→ Exercise requirements
What is needed is an exact copy of the lines from the start of the records below through the line with "Obviously, we want", without the pictures.

(Pictures paired with source code)
··········
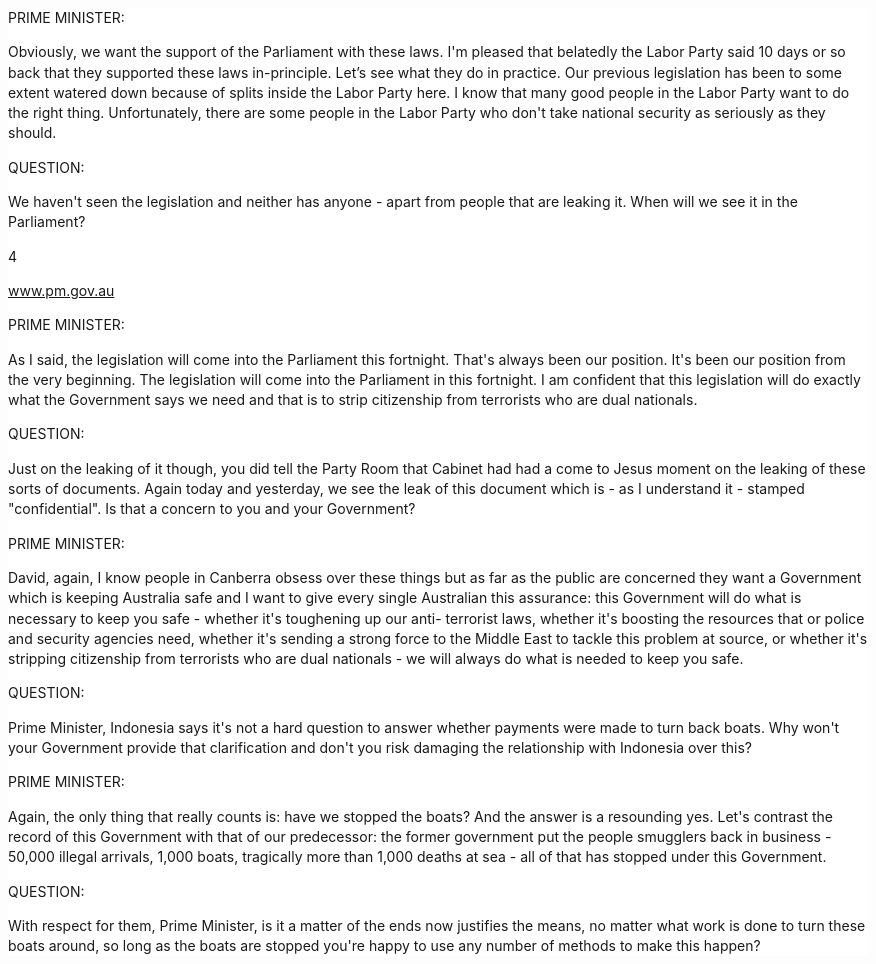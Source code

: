  PRIME MINISTER:   

 Obviously, we want the support of the Parliament with these laws. I'm pleased that belatedly the Labor Party  said 10 days or so back that they supported these laws in-principle. Let’s see what they do in practice. Our  previous legislation has been to some extent watered down because of splits inside the Labor Party here. I  know that many good people in the Labor Party want to do the right thing. Unfortunately, there are some  people in the Labor Party who don't take national security as seriously as they should.   

 QUESTION:   

 We haven't seen the legislation and neither has anyone - apart from people that are leaking it. When will we  see it in the Parliament?   

 4 

 www.pm.gov.au 

 PRIME MINISTER:   

 As I said, the legislation will come into the Parliament this fortnight. That's always been our position. It's  been our position from the very beginning. The legislation will come into the Parliament in this fortnight. I  am confident that this legislation will do exactly what the Government says we need and that is to strip  citizenship from terrorists who are dual nationals.   

 QUESTION:   

 Just on the leaking of it though, you did tell the Party Room that Cabinet had had a come to Jesus moment  on the leaking of these sorts of documents. Again today and yesterday, we see the leak of this document  which is - as I understand it - stamped "confidential". Is that a concern to you and your Government?   

 PRIME MINISTER:   

 David, again, I know people in Canberra obsess over these things but as far as the public are concerned they  want a Government which is keeping Australia safe and I want to give every single Australian this  assurance: this Government will do what is necessary to keep you safe - whether it's toughening up our anti-  terrorist laws, whether it's boosting the resources that or police and security agencies need, whether it's  sending a strong force to the Middle East to tackle this problem at source, or whether it's stripping  citizenship from terrorists who are dual nationals - we will always do what is needed to keep you safe.   

 QUESTION:   

 Prime Minister, Indonesia says it's not a hard question to answer whether payments were made to turn back  boats. Why won't your Government provide that clarification and don't you risk damaging the relationship  with Indonesia over this?   

 PRIME MINISTER:   

 Again, the only thing that really counts is: have we stopped the boats? And the answer is a resounding yes.  Let's contrast the record of this Government with that of our predecessor: the former government put the  people smugglers back in business - 50,000 illegal arrivals, 1,000 boats, tragically more than 1,000 deaths at  sea - all of that has stopped under this Government.   

 QUESTION:   

 With respect for them, Prime Minister, is it a matter of the ends now justifies the means, no matter what  work is done to turn these boats around, so long as the boats are stopped you're happy to use any number of  methods to make this happen?   
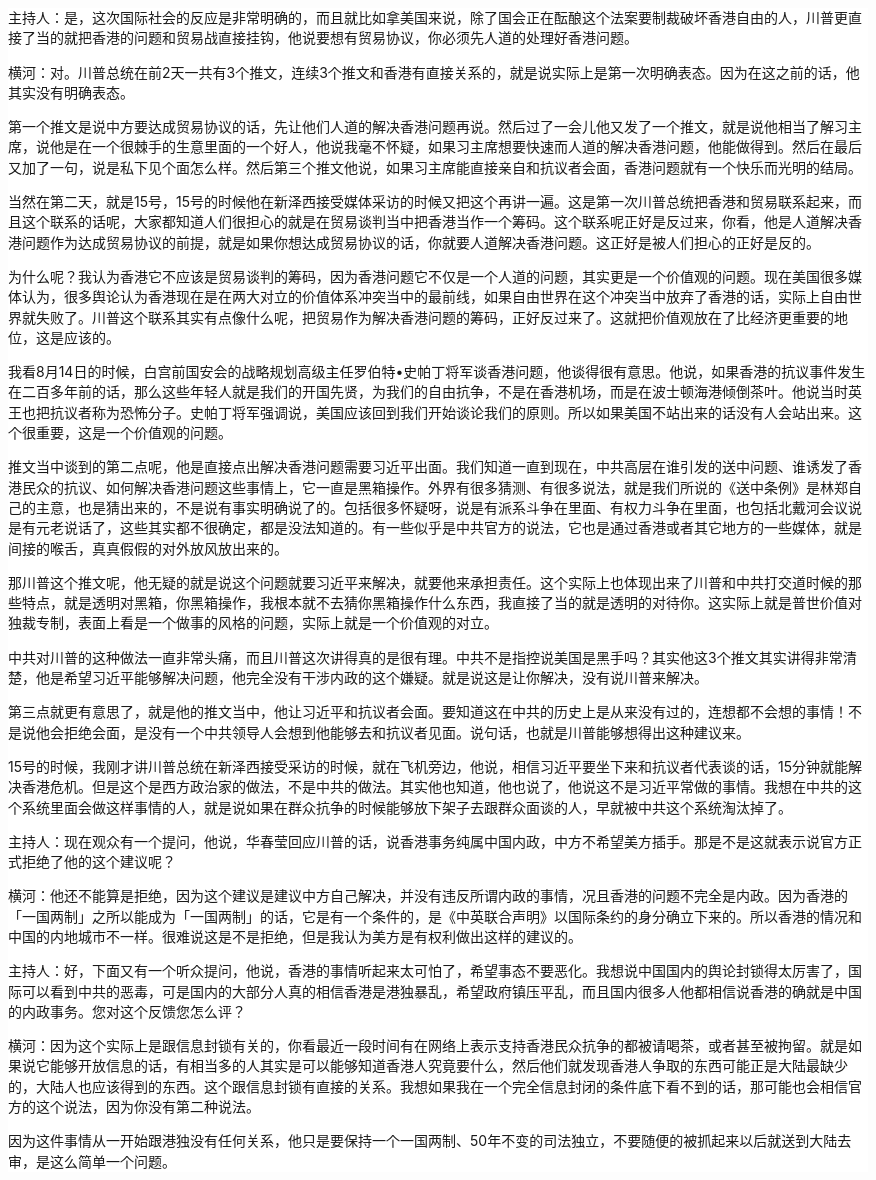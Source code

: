   主持人：是，这次国际社会的反应是非常明确的，而且就比如拿美国来说，除了国会正在酝酿这个法案要制裁破坏香港自由的人，川普更直接了当的就把香港的问题和贸易战直接挂钩，他说要想有贸易协议，你必须先人道的处理好香港问题。
 </p>
 <p>
  横河：对。川普总统在前2天一共有3个推文，连续3个推文和香港有直接关系的，就是说实际上是第一次明确表态。因为在这之前的话，他其实没有明确表态。
 </p>
 <p>
  第一个推文是说中方要达成贸易协议的话，先让他们人道的解决香港问题再说。然后过了一会儿他又发了一个推文，就是说他相当了解习主席，说他是在一个很棘手的生意里面的一个好人，他说我毫不怀疑，如果习主席想要快速而人道的解决香港问题，他能做得到。然后在最后又加了一句，说是私下见个面怎么样。然后第三个推文他说，如果习主席能直接亲自和抗议者会面，香港问题就有一个快乐而光明的结局。
 </p>
 <p>
  当然在第二天，就是15号，15号的时候他在新泽西接受媒体采访的时候又把这个再讲一遍。这是第一次川普总统把香港和贸易联系起来，而且这个联系的话呢，大家都知道人们很担心的就是在贸易谈判当中把香港当作一个筹码。这个联系呢正好是反过来，你看，他是人道解决香港问题作为达成贸易协议的前提，就是如果你想达成贸易协议的话，你就要人道解决香港问题。这正好是被人们担心的正好是反的。
 </p>
 <p>
  为什么呢？我认为香港它不应该是贸易谈判的筹码，因为香港问题它不仅是一个人道的问题，其实更是一个价值观的问题。现在美国很多媒体认为，很多舆论认为香港现在是在两大对立的价值体系冲突当中的最前线，如果自由世界在这个冲突当中放弃了香港的话，实际上自由世界就失败了。川普这个联系其实有点像什么呢，把贸易作为解决香港问题的筹码，正好反过来了。这就把价值观放在了比经济更重要的地位，这是应该的。
 </p>
 <p>
  我看8月14日的时候，白宫前国安会的战略规划高级主任罗伯特•史帕丁将军谈香港问题，他谈得很有意思。他说，如果香港的抗议事件发生在二百多年前的话，那么这些年轻人就是我们的开国先贤，为我们的自由抗争，不是在香港机场，而是在波士顿海港倾倒茶叶。他说当时英王也把抗议者称为恐怖分子。史帕丁将军强调说，美国应该回到我们开始谈论我们的原则。所以如果美国不站出来的话没有人会站出来。这个很重要，这是一个价值观的问题。
 </p>
 <p>
  推文当中谈到的第二点呢，他是直接点出解决香港问题需要习近平出面。我们知道一直到现在，中共高层在谁引发的送中问题、谁诱发了香港民众的抗议、如何解决香港问题这些事情上，它一直是黑箱操作。外界有很多猜测、有很多说法，就是我们所说的《送中条例》是林郑自己的主意，也是猜出来的，不是说有事实明确说了的。包括很多怀疑呀，说是有派系斗争在里面、有权力斗争在里面，也包括北戴河会议说是有元老说话了，这些其实都不很确定，都是没法知道的。有一些似乎是中共官方的说法，它也是通过香港或者其它地方的一些媒体，就是间接的喉舌，真真假假的对外放风放出来的。
 </p>
 <p>
  那川普这个推文呢，他无疑的就是说这个问题就要习近平来解决，就要他来承担责任。这个实际上也体现出来了川普和中共打交道时候的那些特点，就是透明对黑箱，你黑箱操作，我根本就不去猜你黑箱操作什么东西，我直接了当的就是透明的对待你。这实际上就是普世价值对独裁专制，表面上看是一个做事的风格的问题，实际上就是一个价值观的对立。
 </p>
 <p>
  中共对川普的这种做法一直非常头痛，而且川普这次讲得真的是很有理。中共不是指控说美国是黑手吗？其实他这3个推文其实讲得非常清楚，他是希望习近平能够解决问题，他完全没有干涉内政的这个嫌疑。就是说这是让你解决，没有说川普来解决。
 </p>
 <p>
  第三点就更有意思了，就是他的推文当中，他让习近平和抗议者会面。要知道这在中共的历史上是从来没有过的，连想都不会想的事情！不是说他会拒绝会面，是没有一个中共领导人会想到他能够去和抗议者见面。说句话，也就是川普能够想得出这种建议来。
 </p>
 <p>
  15号的时候，我刚才讲川普总统在新泽西接受采访的时候，就在飞机旁边，他说，相信习近平要坐下来和抗议者代表谈的话，15分钟就能解决香港危机。但是这个是西方政治家的做法，不是中共的做法。其实他也知道，他也说了，他说这不是习近平常做的事情。我想在中共的这个系统里面会做这样事情的人，就是说如果在群众抗争的时候能够放下架子去跟群众面谈的人，早就被中共这个系统淘汰掉了。
 </p>
 <p>
  主持人：现在观众有一个提问，他说，华春莹回应川普的话，说香港事务纯属中国内政，中方不希望美方插手。那是不是这就表示说官方正式拒绝了他的这个建议呢？
 </p>
 <p>
  横河：他还不能算是拒绝，因为这个建议是建议中方自己解决，并没有违反所谓内政的事情，况且香港的问题不完全是内政。因为香港的「一国两制」之所以能成为「一国两制」的话，它是有一个条件的，是《中英联合声明》以国际条约的身分确立下来的。所以香港的情况和中国的内地城市不一样。很难说这是不是拒绝，但是我认为美方是有权利做出这样的建议的。
 </p>
 <p>
  主持人：好，下面又有一个听众提问，他说，香港的事情听起来太可怕了，希望事态不要恶化。我想说中国国内的舆论封锁得太厉害了，国际可以看到中共的恶毒，可是国内的大部分人真的相信香港是港独暴乱，希望政府镇压平乱，而且国内很多人他都相信说香港的确就是中国的内政事务。您对这个反馈您怎么评？
 </p>
 <p>
  横河：因为这个实际上是跟信息封锁有关的，你看最近一段时间有在网络上表示支持香港民众抗争的都被请喝茶，或者甚至被拘留。就是如果说它能够开放信息的话，有相当多的人其实是可以能够知道香港人究竟要什么，然后他们就发现香港人争取的东西可能正是大陆最缺少的，大陆人也应该得到的东西。这个跟信息封锁有直接的关系。我想如果我在一个完全信息封闭的条件底下看不到的话，那可能也会相信官方的这个说法，因为你没有第二种说法。
 </p>
 <p>
  因为这件事情从一开始跟港独没有任何关系，他只是要保持一个一国两制、50年不变的司法独立，不要随便的被抓起来以后就送到大陆去审，是这么简单一个问题。
 </p>
 <p>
··········
→ Response area
Source code

:  PRIME MINISTER:   

 Obviously, we want the support of the Parliament with these laws. I'm pleased that belatedly the Labor Party  said 10 days or so back that they supported these laws in-principle. Let’s see what they do in practice. Our  previous legislation has been to some extent watered down because of splits inside the Labor Party here. I  know that many good people in the Labor Party want to do the right thing. Unfortunately, there are some  people in the Labor Party who don't take national security as seriously as they should.   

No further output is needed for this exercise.